Camila Schmid Iglesias wuchs als Schwarzes Mädchen in einer österreichischen Kleinstadt auf. Da habe sie schon früh Erfahrungen mit „Rassismus als Macht- und Unterdrückungssystem“ gemacht, wie sie erzählt. Ihre Mutter habe ihr damals erklärt, was passiere, und sie darin bestärkt, sich zu wehren. Deshalb entschied Camila Schmid Iglesias sich später auch für ein „Public Governance“-Studium, das sich mit öffentlicher Verwaltung befasst. Derzeit absolviert sie ihren Master im Fach „Internationale Beziehungen“ in Berlin und arbeitet für den Verein DISRUPT und die von ihr ebenfalls mitbegründeten Initiativen Re-Define Racism und RAGE Kollektiv.

Arbeit&Wirtschaft: Beim Begriff Diversität haben Menschen oft ganz unterschiedliche Vorstellungen. Was meinen Sie, wenn Sie von Diversität in der Arbeitswelt sprechen?

Camila Schmid Iglesias: Ich will aufzeigen, dass Menschen sehr verschiedene Lebensrealitäten haben und es daher am Arbeitsplatz um ein gutes Miteinander geht. Diversität bedeutet also nicht, dass in einer Firma eine Schwarze Frau in einer Führungsposition ist. Wenn sie dann ebenso Macht- und Unterdrückungssysteme reproduziert wie andere Führungskräfte, die dazu führen, dass Arbeiter:innen zum Beispiel ausgebeutet werden oder sich Menschen an ihrem Arbeitsplatz unwohl fühlen, dann hat sich nichts verbessert. Wenn wir aber berücksichtigen, dass es Menschen gibt, die in der Familie Pflegeverpflichtungen haben, wenn wir aufeinander hören, darauf achten, was der:die Einzelne braucht, wird es uns auch am Arbeitsplatz besser gehen.
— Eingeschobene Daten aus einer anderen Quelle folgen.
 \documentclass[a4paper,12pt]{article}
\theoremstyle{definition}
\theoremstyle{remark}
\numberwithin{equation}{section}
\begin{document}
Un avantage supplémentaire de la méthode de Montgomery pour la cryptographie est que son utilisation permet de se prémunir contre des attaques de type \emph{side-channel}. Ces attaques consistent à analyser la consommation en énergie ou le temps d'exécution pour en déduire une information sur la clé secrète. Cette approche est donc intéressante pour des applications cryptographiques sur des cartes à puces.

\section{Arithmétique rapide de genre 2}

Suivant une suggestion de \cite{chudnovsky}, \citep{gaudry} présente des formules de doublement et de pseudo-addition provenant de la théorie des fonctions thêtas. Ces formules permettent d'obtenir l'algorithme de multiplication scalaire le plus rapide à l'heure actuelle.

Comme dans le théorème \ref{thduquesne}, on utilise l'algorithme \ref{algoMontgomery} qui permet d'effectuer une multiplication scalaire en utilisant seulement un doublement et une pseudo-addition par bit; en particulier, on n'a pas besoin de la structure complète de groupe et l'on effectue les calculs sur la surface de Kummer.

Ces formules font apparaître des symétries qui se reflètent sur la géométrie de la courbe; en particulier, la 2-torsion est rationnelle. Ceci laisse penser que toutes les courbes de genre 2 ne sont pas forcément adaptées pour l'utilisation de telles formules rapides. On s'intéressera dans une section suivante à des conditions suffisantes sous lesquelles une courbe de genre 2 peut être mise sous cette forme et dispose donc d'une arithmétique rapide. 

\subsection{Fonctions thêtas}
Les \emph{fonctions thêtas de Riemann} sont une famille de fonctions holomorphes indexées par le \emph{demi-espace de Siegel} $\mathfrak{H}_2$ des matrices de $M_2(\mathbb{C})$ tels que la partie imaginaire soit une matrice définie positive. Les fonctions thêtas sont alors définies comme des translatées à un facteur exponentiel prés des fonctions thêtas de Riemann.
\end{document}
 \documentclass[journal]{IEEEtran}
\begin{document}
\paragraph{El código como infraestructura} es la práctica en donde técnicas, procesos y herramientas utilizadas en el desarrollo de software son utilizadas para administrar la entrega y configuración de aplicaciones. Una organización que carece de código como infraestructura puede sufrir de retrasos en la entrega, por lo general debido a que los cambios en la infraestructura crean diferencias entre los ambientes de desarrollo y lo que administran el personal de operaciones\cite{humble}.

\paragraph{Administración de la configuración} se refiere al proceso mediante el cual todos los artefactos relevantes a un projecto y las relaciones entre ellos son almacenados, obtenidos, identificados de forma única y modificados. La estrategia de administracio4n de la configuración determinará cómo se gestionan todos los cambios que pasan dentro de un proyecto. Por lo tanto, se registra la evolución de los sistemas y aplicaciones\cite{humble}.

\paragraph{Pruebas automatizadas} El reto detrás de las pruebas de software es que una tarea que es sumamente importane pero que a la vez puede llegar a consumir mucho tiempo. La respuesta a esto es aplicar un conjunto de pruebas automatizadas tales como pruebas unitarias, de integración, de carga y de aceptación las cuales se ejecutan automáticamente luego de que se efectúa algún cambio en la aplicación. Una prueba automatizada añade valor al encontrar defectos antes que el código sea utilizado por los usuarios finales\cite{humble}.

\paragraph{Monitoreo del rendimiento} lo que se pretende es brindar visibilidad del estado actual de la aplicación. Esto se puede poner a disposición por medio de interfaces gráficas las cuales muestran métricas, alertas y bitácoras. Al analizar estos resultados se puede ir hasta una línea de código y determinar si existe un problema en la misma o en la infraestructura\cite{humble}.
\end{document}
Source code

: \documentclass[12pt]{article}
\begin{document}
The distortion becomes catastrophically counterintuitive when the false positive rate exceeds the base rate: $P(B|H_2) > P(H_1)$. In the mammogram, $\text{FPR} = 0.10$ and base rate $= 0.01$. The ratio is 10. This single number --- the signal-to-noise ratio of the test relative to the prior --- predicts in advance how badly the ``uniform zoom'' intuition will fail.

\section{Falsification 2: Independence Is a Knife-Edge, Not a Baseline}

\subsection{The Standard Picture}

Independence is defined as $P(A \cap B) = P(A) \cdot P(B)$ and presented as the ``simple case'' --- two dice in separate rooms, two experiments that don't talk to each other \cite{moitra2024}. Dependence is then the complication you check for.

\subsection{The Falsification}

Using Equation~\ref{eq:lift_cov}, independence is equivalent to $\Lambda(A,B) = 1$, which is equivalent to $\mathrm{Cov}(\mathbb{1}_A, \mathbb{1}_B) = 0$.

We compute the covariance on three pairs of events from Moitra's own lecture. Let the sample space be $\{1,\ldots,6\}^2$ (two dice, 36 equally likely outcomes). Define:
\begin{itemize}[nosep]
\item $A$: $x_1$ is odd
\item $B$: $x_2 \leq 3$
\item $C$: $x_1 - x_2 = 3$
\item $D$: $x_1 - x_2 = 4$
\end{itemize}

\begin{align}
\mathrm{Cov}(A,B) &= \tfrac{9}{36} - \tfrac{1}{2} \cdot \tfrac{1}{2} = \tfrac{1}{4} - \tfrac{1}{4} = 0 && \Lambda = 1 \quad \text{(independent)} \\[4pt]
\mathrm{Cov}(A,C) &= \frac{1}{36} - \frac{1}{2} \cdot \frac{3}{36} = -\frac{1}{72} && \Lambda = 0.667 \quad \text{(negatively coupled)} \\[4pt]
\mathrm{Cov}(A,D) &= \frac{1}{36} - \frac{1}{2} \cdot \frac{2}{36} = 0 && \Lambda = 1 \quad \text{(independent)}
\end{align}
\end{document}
Arbeitgeber:innen sind nicht nur für die
physische, sondern auch für die mentale Gesundheit
der Arbeitnehmer:innen verantwortlich. 

Camila Schmid Iglesias,
Antirassismus-Trainerin

Wie divers ist die Arbeitswelt heute?

Das ist je nach Branche unterschiedlich. Aber in prekären Jobs arbeiten meist Personen, die von einer Mehrfach-Marginalisierung betroffen sind, zum Beispiel rassifizierte Frauen, die bereits Rassismuserfahrungen gemacht haben. Und sie bekommen dann oft weder Rückhalt von Kolleg:innen noch von Führungskräften. Diese Erfahrung musste ich bei einem Job in einer großen Supermarktkette in Österreich leider auch selbst machen.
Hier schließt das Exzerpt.